続いては、左からサガリとハラミ。いずれも内臓ですね。

サガリは、しっかりと繊維が感じられる赤身でありながら柔らかい。

ハラミは、肉の味が濃く、お肉を漬け込んだ「漬けだれ」との相性も抜群です。

箸休めのキムチ。

左からトモサンカクとランプ。

トモサンカクは、脂が乗っている部位のためか味付けはシンプル。肉汁がじゅわじゅわと溢れます。

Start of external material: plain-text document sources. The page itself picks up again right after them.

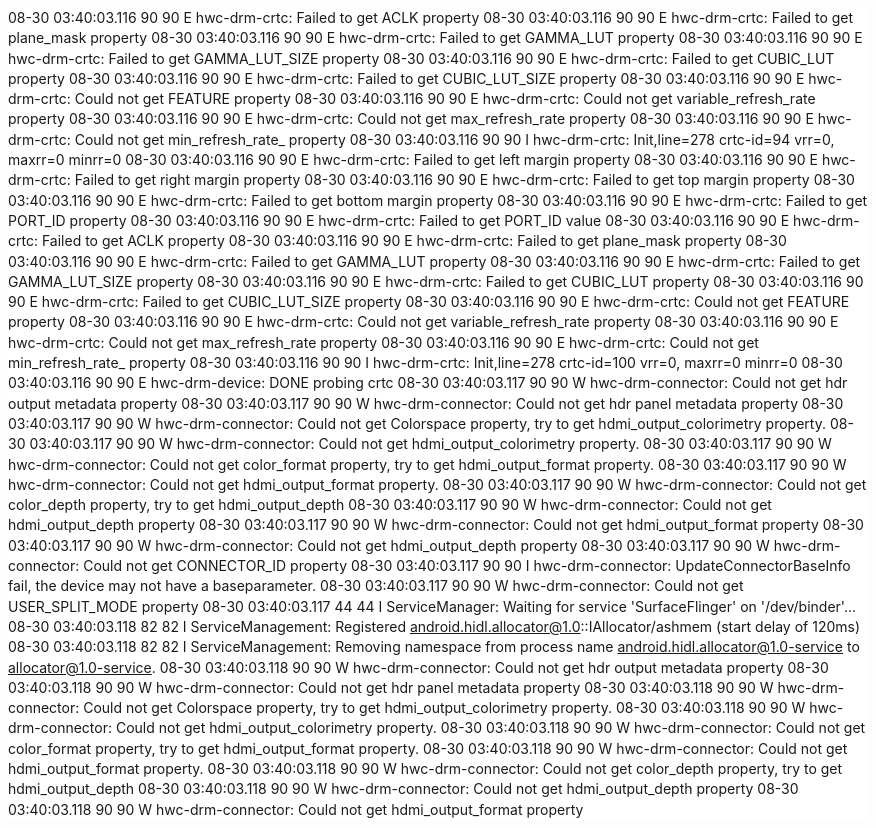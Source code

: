08-30 03:40:03.116    90    90 E hwc-drm-crtc: Failed to get ACLK property
08-30 03:40:03.116    90    90 E hwc-drm-crtc: Failed to get plane_mask property
08-30 03:40:03.116    90    90 E hwc-drm-crtc: Failed to get GAMMA_LUT property
08-30 03:40:03.116    90    90 E hwc-drm-crtc: Failed to get GAMMA_LUT_SIZE property
08-30 03:40:03.116    90    90 E hwc-drm-crtc: Failed to get CUBIC_LUT property
08-30 03:40:03.116    90    90 E hwc-drm-crtc: Failed to get CUBIC_LUT_SIZE property
08-30 03:40:03.116    90    90 E hwc-drm-crtc: Could not get FEATURE property
08-30 03:40:03.116    90    90 E hwc-drm-crtc: Could not get variable_refresh_rate property
08-30 03:40:03.116    90    90 E hwc-drm-crtc: Could not get max_refresh_rate property
08-30 03:40:03.116    90    90 E hwc-drm-crtc: Could not get min_refresh_rate_ property
08-30 03:40:03.116    90    90 I hwc-drm-crtc: Init,line=278 crtc-id=94 vrr=0, maxrr=0 minrr=0
08-30 03:40:03.116    90    90 E hwc-drm-crtc: Failed to get left margin property
08-30 03:40:03.116    90    90 E hwc-drm-crtc: Failed to get right margin property
08-30 03:40:03.116    90    90 E hwc-drm-crtc: Failed to get top margin property
08-30 03:40:03.116    90    90 E hwc-drm-crtc: Failed to get bottom margin property
08-30 03:40:03.116    90    90 E hwc-drm-crtc: Failed to get PORT_ID property
08-30 03:40:03.116    90    90 E hwc-drm-crtc: Failed to get PORT_ID value
08-30 03:40:03.116    90    90 E hwc-drm-crtc: Failed to get ACLK property
08-30 03:40:03.116    90    90 E hwc-drm-crtc: Failed to get plane_mask property
08-30 03:40:03.116    90    90 E hwc-drm-crtc: Failed to get GAMMA_LUT property
08-30 03:40:03.116    90    90 E hwc-drm-crtc: Failed to get GAMMA_LUT_SIZE property
08-30 03:40:03.116    90    90 E hwc-drm-crtc: Failed to get CUBIC_LUT property
08-30 03:40:03.116    90    90 E hwc-drm-crtc: Failed to get CUBIC_LUT_SIZE property
08-30 03:40:03.116    90    90 E hwc-drm-crtc: Could not get FEATURE property
08-30 03:40:03.116    90    90 E hwc-drm-crtc: Could not get variable_refresh_rate property
08-30 03:40:03.116    90    90 E hwc-drm-crtc: Could not get max_refresh_rate property
08-30 03:40:03.116    90    90 E hwc-drm-crtc: Could not get min_refresh_rate_ property
08-30 03:40:03.116    90    90 I hwc-drm-crtc: Init,line=278 crtc-id=100 vrr=0, maxrr=0 minrr=0
08-30 03:40:03.116    90    90 E hwc-drm-device: DONE probing crtc
08-30 03:40:03.117    90    90 W hwc-drm-connector: Could not get hdr output metadata property
08-30 03:40:03.117    90    90 W hwc-drm-connector: Could not get hdr panel metadata property
08-30 03:40:03.117    90    90 W hwc-drm-connector: Could not get Colorspace property, try to get hdmi_output_colorimetry property.
08-30 03:40:03.117    90    90 W hwc-drm-connector: Could not get hdmi_output_colorimetry property.
08-30 03:40:03.117    90    90 W hwc-drm-connector: Could not get color_format property, try to get hdmi_output_format property.
08-30 03:40:03.117    90    90 W hwc-drm-connector: Could not get hdmi_output_format property.
08-30 03:40:03.117    90    90 W hwc-drm-connector: Could not get color_depth property, try to get hdmi_output_depth
08-30 03:40:03.117    90    90 W hwc-drm-connector: Could not get hdmi_output_depth property
08-30 03:40:03.117    90    90 W hwc-drm-connector: Could not get hdmi_output_format property
08-30 03:40:03.117    90    90 W hwc-drm-connector: Could not get hdmi_output_depth property
08-30 03:40:03.117    90    90 W hwc-drm-connector: Could not get CONNECTOR_ID property
08-30 03:40:03.117    90    90 I hwc-drm-connector: UpdateConnectorBaseInfo fail, the device may not have a baseparameter.
08-30 03:40:03.117    90    90 W hwc-drm-connector: Could not get USER_SPLIT_MODE property
08-30 03:40:03.117    44    44 I ServiceManager: Waiting for service 'SurfaceFlinger' on '/dev/binder'...
08-30 03:40:03.118    82    82 I ServiceManagement: Registered android.hidl.allocator@1.0::IAllocator/ashmem (start delay of 120ms)
08-30 03:40:03.118    82    82 I ServiceManagement: Removing namespace from process name android.hidl.allocator@1.0-service to allocator@1.0-service.
08-30 03:40:03.118    90    90 W hwc-drm-connector: Could not get hdr output metadata property
08-30 03:40:03.118    90    90 W hwc-drm-connector: Could not get hdr panel metadata property
08-30 03:40:03.118    90    90 W hwc-drm-connector: Could not get Colorspace property, try to get hdmi_output_colorimetry property.
08-30 03:40:03.118    90    90 W hwc-drm-connector: Could not get hdmi_output_colorimetry property.
08-30 03:40:03.118    90    90 W hwc-drm-connector: Could not get color_format property, try to get hdmi_output_format property.
08-30 03:40:03.118    90    90 W hwc-drm-connector: Could not get hdmi_output_format property.
08-30 03:40:03.118    90    90 W hwc-drm-connector: Could not get color_depth property, try to get hdmi_output_depth
08-30 03:40:03.118    90    90 W hwc-drm-connector: Could not get hdmi_output_depth property
08-30 03:40:03.118    90    90 W hwc-drm-connector: Could not get hdmi_output_format property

こちらは焼き上がったランプ。なんて綺麗な火入れでしょう。きめ細かくて柔らかく、しっとりとした仕上がりです。

サーロインの丼
卵黄とサーロインの甘味がマッチしている、最高のご飯ものです。
卵黄はひとつ丸々ではなく、適度に絡められているのが特徴的。

丁寧に包丁が入れられたミノ。

コリコリよりサクサクに近い食感。包丁の入れ方と焼き方でこんなに味わいが変わるのか、と考えさせられる部位でもあります。

野菜スティック
シャキシャキのお野菜で、口の中の脂を洗い流してスッキリ。たくさんお肉を食べた後でも特有の胃もたれ感がなかったのは、終盤に野菜スティックが出てくるおかげかもしれません。

冷麺のつけ麺
この日の麺ものは、つけダレでいただく冷麺。

冷麺のちゅるんとした食感はそのままに、ピリ辛ダレでパンチのある味わいです。冷麺はサッパリしたものという概念を覆す一品。

焙じ茶ゼリー
ほんのりとした甘さとお茶の渋みを感じる、焼肉の締めに相応しいサッパリとしたゼリー。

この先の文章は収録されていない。